仮にCIAが「アラブ・アフガン」に資金を提供したいと思ったとしても(もちろん、CIAはこれを否定している)ビン・ラディンは適任からは程遠かった。ビン・ラディン自身がパキスタン北方の安全地帯をほとんど離れなかったし、彼が指揮していた部隊も僅かだった。ビン・ラディンは当時アラブ・アフガンの補給係で、食料や他の備品を供給していた。

CIAの職員が彼に資金を提供しようとしても、よほどの経験を積んでいないかぎり恐らく生きては帰ってこれなかっただろう。このテロリストは暴力的な反米主義で知られていた。現在はカリフォルニア州の共和党議員であるDana Rohrabacherは、1987年の旅行の時の出来事を語ってくれた。その旅の途中で、突然彼のガイドが英語をしゃべるなと告げる出来事があった。理由を尋ねると、現在ビン・ラディンのキャンプを通過中だからだとの回答が返ってきた。「もし英語を聞きつければ、彼はあなたを殺しに来るだろう」とガイドは語った。

どうしてCIAがビン・ラディンを支援したという神話はこれほど長きに渡って信じられているのか?ある人は、アメリカとサウジが完全に異なるグループを支援したということを知らないためにこの作り話に引っ掛けられているようだ。他の、反米の左翼や右翼などは(奇妙なことにヨーロッパだけでなくアメリカにもいる)この神話を信じることで奇妙な安心感を得ているように思われる。悪いのは私たちだと考えたい人たちに慰めを提供しているからだ。CIAがビン・ラディンに資金を提供した神話はよく馴染みのあるいつものパターンに戻れることを彼らに約束する。
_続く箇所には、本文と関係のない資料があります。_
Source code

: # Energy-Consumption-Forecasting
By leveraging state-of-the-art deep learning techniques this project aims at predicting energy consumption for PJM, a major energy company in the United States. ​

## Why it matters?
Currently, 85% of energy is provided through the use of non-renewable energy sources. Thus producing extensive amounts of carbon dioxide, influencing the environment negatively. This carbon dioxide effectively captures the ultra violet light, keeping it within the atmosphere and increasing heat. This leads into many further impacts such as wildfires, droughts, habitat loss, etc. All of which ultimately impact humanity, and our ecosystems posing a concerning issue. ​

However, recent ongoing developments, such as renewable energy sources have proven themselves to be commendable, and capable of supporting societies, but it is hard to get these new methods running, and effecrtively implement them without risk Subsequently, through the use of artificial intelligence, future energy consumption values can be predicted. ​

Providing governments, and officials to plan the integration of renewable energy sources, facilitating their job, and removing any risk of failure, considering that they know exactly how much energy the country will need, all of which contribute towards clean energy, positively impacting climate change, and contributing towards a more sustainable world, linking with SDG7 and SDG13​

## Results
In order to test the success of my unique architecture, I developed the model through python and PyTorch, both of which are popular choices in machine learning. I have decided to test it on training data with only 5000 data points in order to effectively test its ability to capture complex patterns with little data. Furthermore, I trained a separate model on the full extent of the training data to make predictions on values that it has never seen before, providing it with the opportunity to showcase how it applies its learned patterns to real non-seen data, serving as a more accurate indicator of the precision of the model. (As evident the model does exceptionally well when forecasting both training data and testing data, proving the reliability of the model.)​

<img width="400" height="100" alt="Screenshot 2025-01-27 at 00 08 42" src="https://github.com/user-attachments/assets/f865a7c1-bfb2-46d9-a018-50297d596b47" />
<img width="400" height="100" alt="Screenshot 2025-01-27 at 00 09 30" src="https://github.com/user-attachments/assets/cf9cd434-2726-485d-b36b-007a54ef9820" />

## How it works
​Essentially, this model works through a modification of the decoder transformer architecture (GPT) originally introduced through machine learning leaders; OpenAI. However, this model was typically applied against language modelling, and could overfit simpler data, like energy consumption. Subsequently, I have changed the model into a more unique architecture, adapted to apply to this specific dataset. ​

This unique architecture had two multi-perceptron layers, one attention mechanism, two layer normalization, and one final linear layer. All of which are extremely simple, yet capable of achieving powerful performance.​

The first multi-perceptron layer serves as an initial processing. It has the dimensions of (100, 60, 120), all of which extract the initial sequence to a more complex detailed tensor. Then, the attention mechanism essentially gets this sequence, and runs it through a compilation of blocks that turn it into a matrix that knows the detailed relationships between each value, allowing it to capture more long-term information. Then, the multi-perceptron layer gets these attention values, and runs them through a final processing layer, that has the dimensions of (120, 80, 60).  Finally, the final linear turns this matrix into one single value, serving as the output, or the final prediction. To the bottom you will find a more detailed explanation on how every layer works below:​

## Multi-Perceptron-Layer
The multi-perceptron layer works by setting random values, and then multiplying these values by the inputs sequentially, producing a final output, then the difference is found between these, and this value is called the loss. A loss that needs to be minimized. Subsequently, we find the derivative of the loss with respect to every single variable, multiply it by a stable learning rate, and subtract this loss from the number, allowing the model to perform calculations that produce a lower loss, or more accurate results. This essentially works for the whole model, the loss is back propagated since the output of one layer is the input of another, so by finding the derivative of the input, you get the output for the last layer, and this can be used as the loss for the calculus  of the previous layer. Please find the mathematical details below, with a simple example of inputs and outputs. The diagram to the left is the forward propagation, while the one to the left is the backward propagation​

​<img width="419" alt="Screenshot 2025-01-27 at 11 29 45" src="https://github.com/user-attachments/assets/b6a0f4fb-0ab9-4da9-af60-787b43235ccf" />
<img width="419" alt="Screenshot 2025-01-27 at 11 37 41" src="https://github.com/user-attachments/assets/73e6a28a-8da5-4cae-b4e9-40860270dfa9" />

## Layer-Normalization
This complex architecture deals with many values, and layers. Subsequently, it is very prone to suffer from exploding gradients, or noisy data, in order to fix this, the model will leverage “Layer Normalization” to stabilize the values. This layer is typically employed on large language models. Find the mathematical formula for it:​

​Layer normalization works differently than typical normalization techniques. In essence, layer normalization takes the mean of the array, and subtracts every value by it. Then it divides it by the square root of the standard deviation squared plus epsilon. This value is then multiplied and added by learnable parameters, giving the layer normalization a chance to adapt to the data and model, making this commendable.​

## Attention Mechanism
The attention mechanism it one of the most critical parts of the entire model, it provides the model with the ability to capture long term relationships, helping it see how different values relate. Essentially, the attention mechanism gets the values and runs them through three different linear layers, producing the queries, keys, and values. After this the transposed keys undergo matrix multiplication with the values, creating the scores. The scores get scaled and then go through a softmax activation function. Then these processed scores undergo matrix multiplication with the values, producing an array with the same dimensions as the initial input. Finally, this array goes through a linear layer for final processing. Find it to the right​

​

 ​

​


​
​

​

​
アメリカを非難せよだ(別に問題のなかった以前の日銀が狂ったように非難されていたことが思い出される)。この神話はアメリカがアルカイダを作ったという謂れのない非難を浴びせる事によりテロとの戦いの意義を貶めようとする意図のもとに発せられている。

サウジの王子がテロ攻撃の原因としてアメリカの政策を非難していたことを知った時、前NY市長のジュリアーニは王子からの10億円の寄付を送り返したことで話題になった。その時の彼の発言は、CIAがビン・ラディンを支援したという神話にもそのまま当てはまるだろう。「この攻撃を正当化できる理由は何一つない」と彼は答え、「それらの声明は間違っているだけではなく、それらは問題の一部だ」と指摘した。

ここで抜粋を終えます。